▶ [TASK TO CARRY OUT] Within these entries, which lines include the string "images"? Copy each one.

▶ [Saved data entries]
= = = = = = =
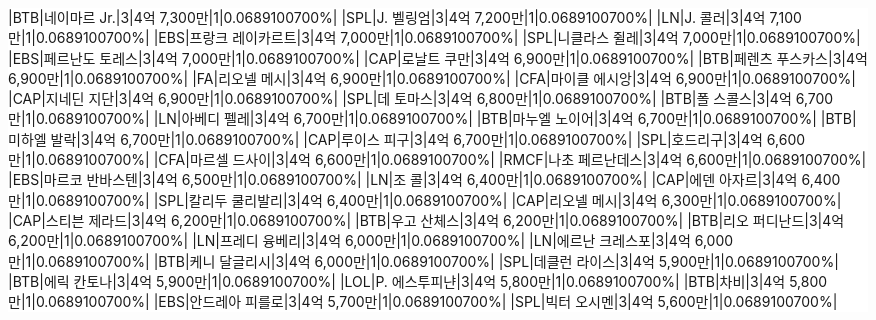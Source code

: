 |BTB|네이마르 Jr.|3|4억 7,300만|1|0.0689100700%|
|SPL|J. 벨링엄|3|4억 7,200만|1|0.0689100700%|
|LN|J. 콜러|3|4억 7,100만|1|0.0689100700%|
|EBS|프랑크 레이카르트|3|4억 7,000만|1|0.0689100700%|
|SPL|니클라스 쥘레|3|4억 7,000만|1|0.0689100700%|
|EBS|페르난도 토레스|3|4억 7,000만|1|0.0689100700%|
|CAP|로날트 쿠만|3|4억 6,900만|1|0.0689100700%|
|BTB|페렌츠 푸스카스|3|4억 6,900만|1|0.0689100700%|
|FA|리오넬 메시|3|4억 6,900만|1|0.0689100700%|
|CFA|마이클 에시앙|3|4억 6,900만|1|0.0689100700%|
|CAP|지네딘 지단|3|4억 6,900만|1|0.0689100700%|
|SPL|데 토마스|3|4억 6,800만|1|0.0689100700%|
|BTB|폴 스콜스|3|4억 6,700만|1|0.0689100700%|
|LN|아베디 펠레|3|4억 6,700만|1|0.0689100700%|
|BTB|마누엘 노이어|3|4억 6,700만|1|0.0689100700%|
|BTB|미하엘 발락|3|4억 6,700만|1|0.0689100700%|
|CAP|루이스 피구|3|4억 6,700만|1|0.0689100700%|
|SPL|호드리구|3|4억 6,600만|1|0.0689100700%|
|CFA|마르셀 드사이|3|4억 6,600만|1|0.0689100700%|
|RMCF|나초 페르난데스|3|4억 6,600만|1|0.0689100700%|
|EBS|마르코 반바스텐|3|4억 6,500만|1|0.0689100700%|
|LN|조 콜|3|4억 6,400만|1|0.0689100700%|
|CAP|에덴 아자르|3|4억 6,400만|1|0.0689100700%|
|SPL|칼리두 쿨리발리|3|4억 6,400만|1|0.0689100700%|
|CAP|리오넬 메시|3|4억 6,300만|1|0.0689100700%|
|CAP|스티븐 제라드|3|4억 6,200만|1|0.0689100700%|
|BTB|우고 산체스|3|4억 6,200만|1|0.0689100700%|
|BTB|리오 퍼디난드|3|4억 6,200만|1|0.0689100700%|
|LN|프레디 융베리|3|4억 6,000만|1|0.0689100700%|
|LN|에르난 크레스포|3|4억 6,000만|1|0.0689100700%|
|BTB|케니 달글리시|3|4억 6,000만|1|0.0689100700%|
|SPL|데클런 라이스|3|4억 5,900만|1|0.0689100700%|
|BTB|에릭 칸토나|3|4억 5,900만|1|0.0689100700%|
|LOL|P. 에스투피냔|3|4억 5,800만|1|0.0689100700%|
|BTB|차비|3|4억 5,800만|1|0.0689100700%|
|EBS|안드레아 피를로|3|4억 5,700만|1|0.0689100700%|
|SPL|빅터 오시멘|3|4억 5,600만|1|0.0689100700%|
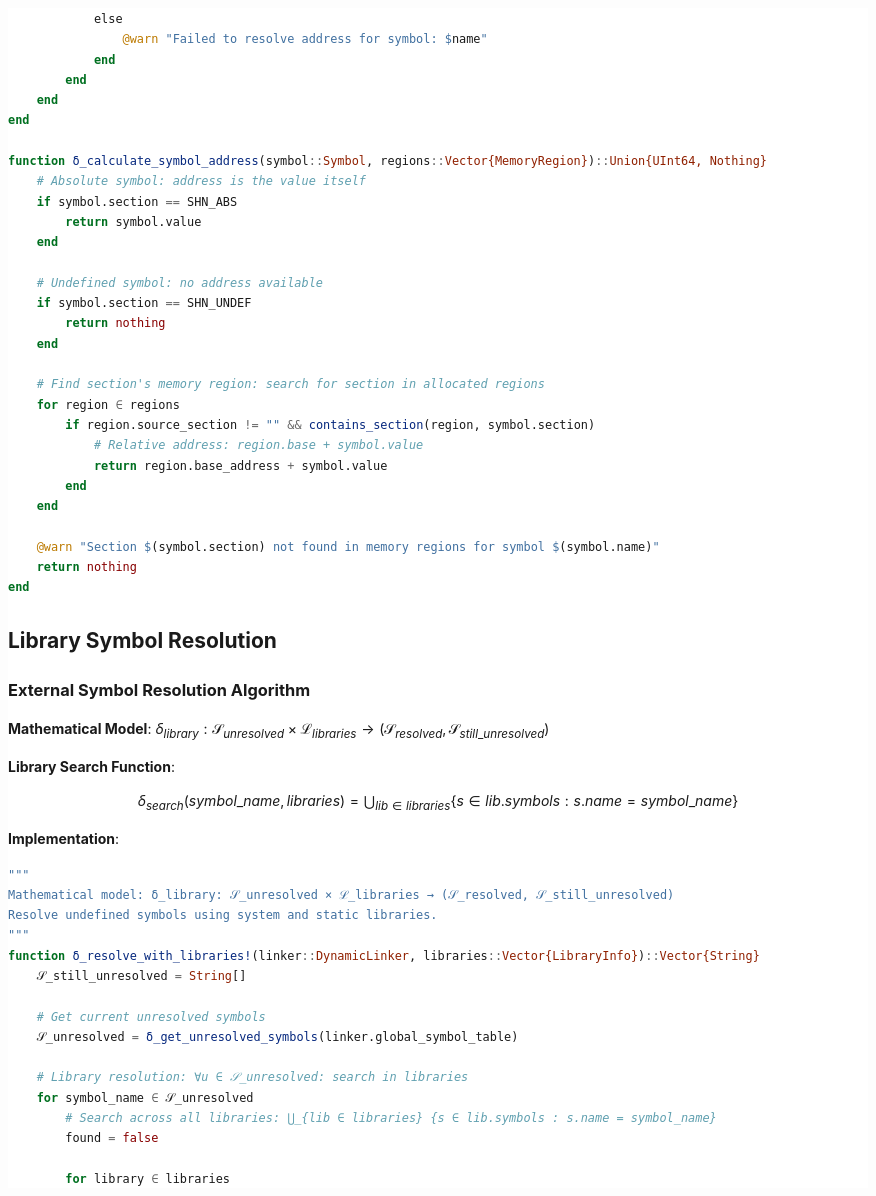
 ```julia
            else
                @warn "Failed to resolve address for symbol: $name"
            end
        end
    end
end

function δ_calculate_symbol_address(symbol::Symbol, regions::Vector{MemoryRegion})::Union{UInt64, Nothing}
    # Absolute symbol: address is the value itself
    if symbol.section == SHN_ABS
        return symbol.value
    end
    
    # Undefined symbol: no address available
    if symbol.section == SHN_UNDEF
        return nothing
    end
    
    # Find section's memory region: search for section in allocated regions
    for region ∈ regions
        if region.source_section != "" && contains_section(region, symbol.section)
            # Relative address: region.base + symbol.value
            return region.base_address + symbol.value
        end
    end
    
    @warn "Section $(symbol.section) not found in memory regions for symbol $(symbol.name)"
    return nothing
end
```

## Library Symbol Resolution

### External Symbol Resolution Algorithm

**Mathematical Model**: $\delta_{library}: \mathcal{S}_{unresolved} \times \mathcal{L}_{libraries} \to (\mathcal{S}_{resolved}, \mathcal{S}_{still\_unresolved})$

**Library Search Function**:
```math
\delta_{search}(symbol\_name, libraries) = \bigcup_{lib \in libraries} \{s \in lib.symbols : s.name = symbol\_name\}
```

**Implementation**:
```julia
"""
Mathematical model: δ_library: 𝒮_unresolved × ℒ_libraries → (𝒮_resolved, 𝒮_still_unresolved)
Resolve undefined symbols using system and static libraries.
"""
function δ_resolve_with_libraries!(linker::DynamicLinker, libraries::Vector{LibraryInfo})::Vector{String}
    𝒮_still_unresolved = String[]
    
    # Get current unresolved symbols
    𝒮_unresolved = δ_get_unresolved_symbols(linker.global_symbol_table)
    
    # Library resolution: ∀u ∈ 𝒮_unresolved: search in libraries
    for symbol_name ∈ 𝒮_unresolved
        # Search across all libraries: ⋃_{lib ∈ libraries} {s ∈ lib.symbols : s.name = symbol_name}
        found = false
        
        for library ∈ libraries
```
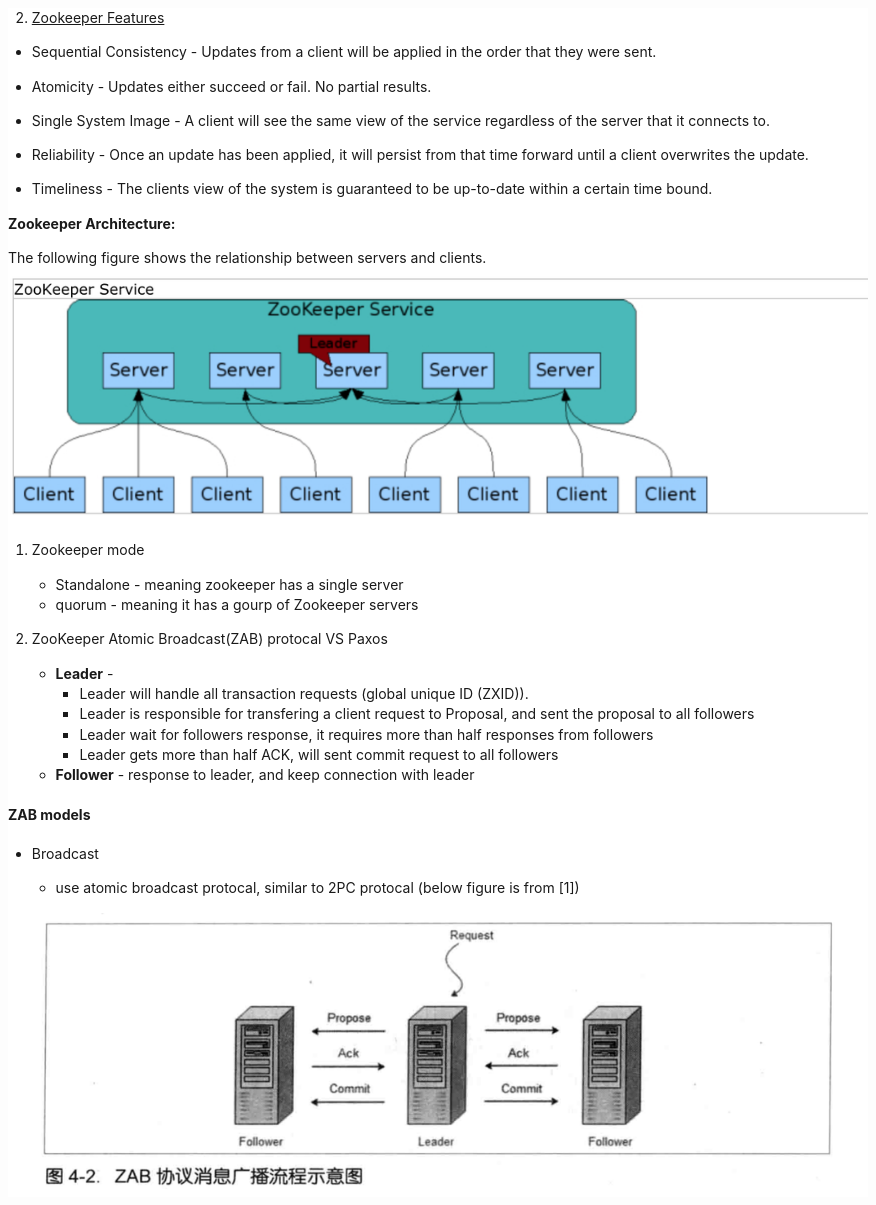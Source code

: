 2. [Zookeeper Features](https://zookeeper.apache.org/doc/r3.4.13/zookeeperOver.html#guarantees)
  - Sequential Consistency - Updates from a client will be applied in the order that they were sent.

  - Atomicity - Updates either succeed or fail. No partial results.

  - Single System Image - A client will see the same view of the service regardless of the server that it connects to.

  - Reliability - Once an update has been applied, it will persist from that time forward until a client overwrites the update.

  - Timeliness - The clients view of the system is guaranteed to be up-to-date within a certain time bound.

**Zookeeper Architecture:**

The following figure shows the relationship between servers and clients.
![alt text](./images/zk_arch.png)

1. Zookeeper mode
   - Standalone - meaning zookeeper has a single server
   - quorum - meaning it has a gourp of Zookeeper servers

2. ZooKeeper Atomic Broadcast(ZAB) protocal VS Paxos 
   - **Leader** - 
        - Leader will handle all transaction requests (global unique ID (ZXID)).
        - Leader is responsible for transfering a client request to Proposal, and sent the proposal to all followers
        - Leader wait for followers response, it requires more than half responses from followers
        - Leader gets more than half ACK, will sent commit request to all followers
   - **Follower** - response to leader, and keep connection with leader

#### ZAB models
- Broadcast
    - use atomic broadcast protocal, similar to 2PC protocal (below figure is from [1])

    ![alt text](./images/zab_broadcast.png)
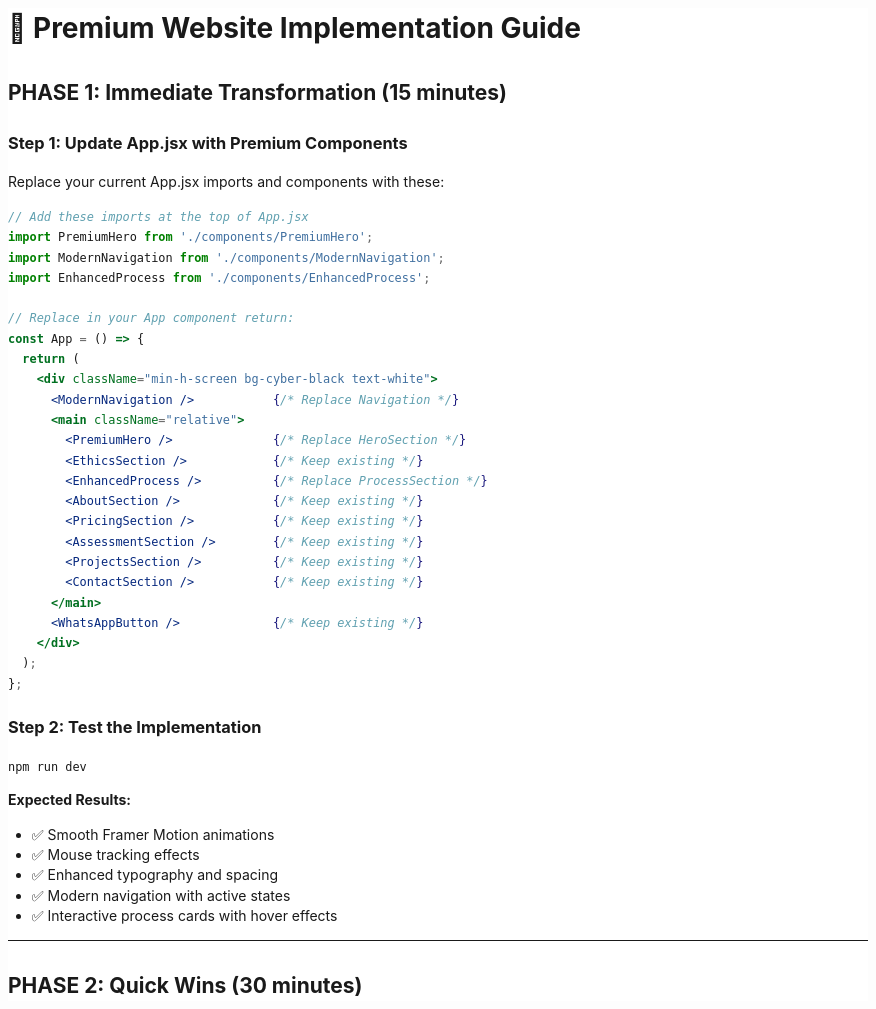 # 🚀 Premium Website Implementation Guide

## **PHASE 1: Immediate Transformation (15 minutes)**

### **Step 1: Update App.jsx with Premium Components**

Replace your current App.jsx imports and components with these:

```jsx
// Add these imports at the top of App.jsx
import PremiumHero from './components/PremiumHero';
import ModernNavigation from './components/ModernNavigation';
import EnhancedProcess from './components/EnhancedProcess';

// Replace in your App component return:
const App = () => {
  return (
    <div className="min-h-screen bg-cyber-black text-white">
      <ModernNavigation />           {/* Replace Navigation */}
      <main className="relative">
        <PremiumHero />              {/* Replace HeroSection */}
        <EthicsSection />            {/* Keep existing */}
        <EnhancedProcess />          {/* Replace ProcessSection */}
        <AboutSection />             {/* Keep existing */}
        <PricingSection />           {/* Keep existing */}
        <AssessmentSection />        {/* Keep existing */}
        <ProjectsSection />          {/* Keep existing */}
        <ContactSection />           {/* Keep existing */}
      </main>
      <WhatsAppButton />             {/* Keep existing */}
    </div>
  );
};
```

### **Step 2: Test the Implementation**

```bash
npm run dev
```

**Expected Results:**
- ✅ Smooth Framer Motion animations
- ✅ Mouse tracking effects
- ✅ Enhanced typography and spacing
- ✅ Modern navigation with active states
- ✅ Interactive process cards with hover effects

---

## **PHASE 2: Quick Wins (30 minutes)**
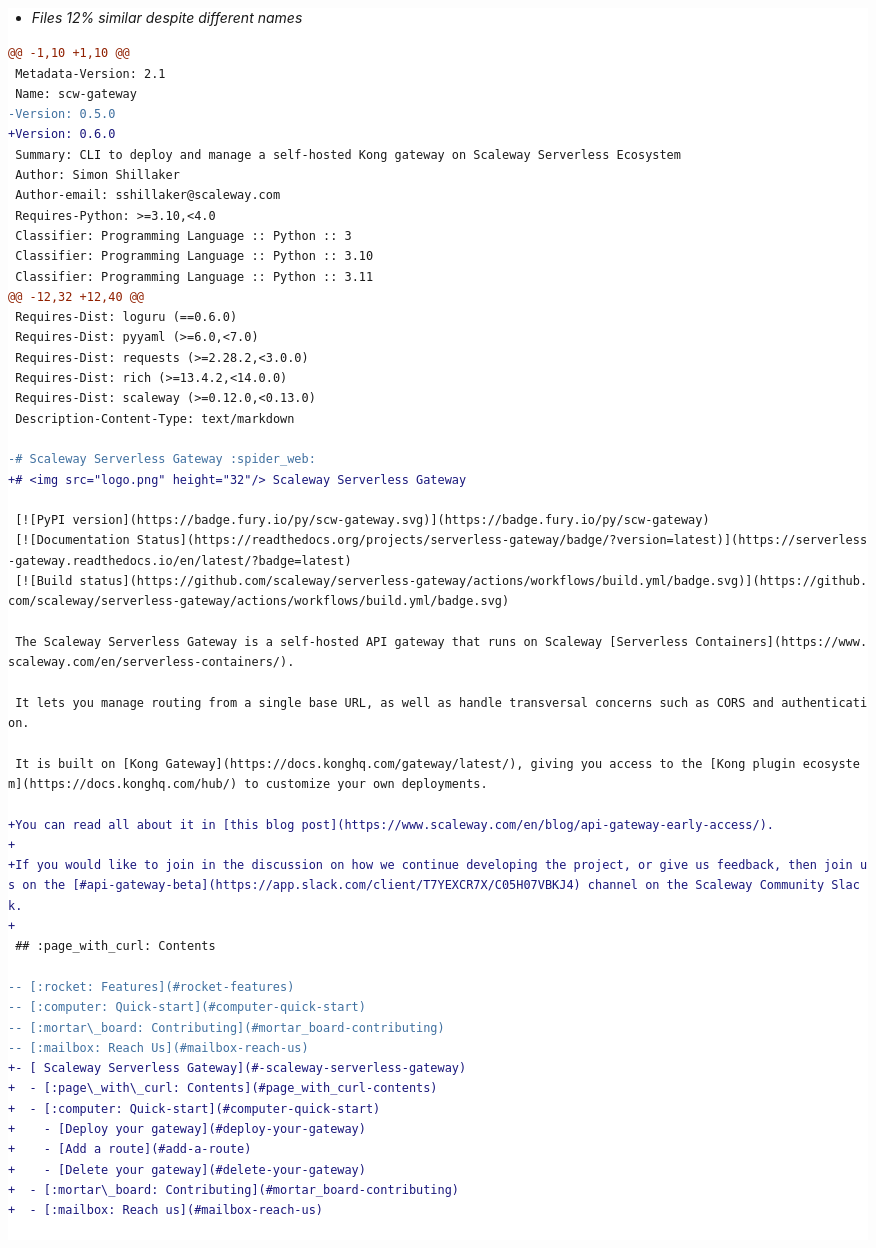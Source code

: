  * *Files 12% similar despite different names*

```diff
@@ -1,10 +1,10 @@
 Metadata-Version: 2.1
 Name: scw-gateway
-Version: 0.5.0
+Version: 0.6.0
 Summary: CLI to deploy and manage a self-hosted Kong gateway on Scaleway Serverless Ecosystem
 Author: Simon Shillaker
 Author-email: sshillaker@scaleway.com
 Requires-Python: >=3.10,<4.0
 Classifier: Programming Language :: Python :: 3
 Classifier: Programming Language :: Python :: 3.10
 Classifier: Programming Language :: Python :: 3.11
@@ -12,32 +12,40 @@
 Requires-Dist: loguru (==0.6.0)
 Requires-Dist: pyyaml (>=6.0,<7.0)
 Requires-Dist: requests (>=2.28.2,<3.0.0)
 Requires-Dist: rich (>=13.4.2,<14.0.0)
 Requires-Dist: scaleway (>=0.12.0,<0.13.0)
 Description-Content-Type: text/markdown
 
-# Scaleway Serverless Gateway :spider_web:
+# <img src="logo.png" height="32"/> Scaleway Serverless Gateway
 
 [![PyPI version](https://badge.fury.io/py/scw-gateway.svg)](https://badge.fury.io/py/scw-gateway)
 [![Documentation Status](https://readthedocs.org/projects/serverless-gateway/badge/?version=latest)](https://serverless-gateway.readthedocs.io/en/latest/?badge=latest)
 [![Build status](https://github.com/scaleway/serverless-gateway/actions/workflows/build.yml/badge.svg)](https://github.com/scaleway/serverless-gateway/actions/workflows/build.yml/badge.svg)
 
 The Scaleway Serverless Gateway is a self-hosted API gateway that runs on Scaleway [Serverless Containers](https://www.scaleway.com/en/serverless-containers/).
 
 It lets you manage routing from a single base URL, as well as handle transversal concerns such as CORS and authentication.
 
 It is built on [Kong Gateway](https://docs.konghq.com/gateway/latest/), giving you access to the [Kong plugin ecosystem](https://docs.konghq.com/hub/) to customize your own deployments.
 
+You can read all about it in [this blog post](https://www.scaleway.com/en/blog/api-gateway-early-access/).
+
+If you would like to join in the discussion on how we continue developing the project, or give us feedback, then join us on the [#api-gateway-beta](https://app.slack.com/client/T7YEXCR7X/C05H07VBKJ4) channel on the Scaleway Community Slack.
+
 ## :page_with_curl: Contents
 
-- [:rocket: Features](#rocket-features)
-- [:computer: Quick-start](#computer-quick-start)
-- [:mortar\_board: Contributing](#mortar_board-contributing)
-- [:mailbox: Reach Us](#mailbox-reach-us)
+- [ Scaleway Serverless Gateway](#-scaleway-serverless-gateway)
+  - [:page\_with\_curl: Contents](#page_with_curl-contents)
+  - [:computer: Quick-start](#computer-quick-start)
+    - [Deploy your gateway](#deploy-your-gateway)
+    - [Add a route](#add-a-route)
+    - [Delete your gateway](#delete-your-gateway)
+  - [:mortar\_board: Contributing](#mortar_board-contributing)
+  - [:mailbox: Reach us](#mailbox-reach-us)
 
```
= = = = = = =
▶ [RESPONSE BELOW]
![alt text](./images/zk_arch.png)
    ![alt text](./images/zab_broadcast.png)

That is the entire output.